→ **Problem to work on**
Exactly the lines from the start of the data through the line containing "gives an analytical" should be output, with both ends kept and nothing added.

======== Input data ========

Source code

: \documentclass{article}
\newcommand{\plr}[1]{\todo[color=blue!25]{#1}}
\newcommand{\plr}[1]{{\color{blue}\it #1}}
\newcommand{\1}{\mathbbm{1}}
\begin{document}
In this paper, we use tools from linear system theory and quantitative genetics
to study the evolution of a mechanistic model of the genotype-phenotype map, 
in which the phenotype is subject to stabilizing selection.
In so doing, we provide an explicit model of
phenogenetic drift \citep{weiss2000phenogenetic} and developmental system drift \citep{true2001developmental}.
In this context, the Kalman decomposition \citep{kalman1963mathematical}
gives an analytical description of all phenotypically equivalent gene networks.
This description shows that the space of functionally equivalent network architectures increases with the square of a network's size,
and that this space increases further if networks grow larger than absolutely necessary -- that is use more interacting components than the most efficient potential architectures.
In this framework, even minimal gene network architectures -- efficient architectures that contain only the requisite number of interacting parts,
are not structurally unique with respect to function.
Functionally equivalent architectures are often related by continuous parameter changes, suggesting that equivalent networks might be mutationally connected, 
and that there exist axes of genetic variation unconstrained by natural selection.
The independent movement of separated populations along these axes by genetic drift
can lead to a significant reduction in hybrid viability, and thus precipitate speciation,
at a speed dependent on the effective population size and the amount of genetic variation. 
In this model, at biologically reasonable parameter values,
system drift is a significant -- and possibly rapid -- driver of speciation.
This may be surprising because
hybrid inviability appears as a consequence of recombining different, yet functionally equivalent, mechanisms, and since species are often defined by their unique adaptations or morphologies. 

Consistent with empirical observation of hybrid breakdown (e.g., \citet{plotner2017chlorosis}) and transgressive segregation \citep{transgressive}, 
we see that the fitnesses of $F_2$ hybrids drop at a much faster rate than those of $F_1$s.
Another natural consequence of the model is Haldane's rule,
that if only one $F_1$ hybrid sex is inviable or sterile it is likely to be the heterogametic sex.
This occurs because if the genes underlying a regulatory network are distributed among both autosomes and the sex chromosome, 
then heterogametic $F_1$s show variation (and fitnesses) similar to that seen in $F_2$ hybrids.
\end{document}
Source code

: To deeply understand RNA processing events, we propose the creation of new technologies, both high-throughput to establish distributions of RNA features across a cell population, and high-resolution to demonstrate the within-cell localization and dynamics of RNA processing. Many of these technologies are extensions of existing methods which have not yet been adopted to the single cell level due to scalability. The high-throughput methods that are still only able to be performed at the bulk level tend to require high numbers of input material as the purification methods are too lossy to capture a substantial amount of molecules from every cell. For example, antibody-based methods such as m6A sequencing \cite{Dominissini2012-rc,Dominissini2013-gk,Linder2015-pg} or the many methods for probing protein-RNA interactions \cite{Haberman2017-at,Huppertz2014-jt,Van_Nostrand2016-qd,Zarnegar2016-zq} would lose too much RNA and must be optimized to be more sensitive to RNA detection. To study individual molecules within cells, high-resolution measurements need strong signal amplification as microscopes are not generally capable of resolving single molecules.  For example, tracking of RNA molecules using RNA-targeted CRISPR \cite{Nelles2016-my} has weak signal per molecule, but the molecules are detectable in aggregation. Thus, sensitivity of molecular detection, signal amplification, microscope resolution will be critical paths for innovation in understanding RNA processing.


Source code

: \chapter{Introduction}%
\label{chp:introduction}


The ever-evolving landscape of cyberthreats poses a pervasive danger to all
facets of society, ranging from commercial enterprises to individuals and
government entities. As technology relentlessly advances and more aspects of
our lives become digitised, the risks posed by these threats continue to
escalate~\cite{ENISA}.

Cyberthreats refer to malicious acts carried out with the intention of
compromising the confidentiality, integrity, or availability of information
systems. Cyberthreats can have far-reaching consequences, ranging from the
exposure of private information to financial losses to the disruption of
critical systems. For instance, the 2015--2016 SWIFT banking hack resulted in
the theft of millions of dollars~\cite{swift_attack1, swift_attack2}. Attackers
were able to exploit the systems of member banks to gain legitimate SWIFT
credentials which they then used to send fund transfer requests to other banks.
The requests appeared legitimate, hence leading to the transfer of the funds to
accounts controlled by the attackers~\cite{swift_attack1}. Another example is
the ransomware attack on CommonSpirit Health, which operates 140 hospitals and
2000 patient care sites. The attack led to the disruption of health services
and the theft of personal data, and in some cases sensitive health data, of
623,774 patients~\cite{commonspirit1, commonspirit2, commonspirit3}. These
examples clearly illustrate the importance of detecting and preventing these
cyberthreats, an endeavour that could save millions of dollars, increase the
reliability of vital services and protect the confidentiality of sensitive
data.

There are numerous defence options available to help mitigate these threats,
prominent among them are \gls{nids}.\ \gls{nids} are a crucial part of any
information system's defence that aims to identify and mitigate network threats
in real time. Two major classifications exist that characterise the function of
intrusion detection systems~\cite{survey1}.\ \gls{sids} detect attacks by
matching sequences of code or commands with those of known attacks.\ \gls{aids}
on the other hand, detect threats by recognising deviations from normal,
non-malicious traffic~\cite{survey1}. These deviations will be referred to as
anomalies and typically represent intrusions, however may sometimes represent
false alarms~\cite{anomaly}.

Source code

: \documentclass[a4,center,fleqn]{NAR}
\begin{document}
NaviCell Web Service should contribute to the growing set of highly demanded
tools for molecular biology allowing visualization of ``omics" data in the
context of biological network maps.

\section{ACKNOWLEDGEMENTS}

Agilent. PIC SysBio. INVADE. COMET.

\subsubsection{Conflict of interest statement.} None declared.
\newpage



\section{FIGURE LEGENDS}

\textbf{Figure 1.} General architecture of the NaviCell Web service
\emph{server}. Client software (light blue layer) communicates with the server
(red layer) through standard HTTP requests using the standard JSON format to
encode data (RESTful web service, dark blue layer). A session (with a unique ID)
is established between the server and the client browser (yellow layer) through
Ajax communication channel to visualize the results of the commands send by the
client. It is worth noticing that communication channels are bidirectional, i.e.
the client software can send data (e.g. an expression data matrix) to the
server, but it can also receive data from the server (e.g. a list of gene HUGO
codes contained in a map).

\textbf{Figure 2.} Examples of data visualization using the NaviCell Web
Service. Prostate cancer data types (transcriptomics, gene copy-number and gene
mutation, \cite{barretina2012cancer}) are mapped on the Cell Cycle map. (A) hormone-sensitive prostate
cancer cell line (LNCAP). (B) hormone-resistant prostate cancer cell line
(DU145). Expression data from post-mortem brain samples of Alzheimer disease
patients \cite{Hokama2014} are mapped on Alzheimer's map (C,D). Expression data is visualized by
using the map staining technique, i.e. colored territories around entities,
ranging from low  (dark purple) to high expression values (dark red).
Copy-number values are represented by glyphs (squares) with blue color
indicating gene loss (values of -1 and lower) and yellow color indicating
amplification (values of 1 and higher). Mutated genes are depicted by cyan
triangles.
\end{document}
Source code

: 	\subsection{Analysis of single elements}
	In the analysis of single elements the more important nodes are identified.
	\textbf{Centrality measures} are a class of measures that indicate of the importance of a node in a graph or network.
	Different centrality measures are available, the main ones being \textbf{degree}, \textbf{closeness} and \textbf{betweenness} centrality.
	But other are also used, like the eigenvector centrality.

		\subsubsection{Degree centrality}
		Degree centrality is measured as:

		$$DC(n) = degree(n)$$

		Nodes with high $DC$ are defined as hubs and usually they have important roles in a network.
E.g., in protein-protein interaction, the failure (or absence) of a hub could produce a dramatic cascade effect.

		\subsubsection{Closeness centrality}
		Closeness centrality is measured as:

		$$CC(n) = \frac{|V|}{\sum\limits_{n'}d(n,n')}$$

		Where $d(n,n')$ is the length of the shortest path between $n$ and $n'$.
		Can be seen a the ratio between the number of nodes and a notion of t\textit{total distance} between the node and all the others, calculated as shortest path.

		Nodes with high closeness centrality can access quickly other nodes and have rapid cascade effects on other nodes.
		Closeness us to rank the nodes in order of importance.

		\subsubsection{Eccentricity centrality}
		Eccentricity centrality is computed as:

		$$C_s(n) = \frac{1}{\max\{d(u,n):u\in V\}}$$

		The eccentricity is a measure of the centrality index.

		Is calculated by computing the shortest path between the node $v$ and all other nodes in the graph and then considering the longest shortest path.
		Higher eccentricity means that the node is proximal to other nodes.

========

→ **Reply to the exercise**
Source code

: \documentclass{article}
\newcommand{\plr}[1]{\todo[color=blue!25]{#1}}
\newcommand{\plr}[1]{{\color{blue}\it #1}}
\newcommand{\1}{\mathbbm{1}}
\begin{document}
In this paper, we use tools from linear system theory and quantitative genetics
to study the evolution of a mechanistic model of the genotype-phenotype map, 
in which the phenotype is subject to stabilizing selection.
In so doing, we provide an explicit model of
phenogenetic drift \citep{weiss2000phenogenetic} and developmental system drift \citep{true2001developmental}.
In this context, the Kalman decomposition \citep{kalman1963mathematical}
gives an analytical description of all phenotypically equivalent gene networks.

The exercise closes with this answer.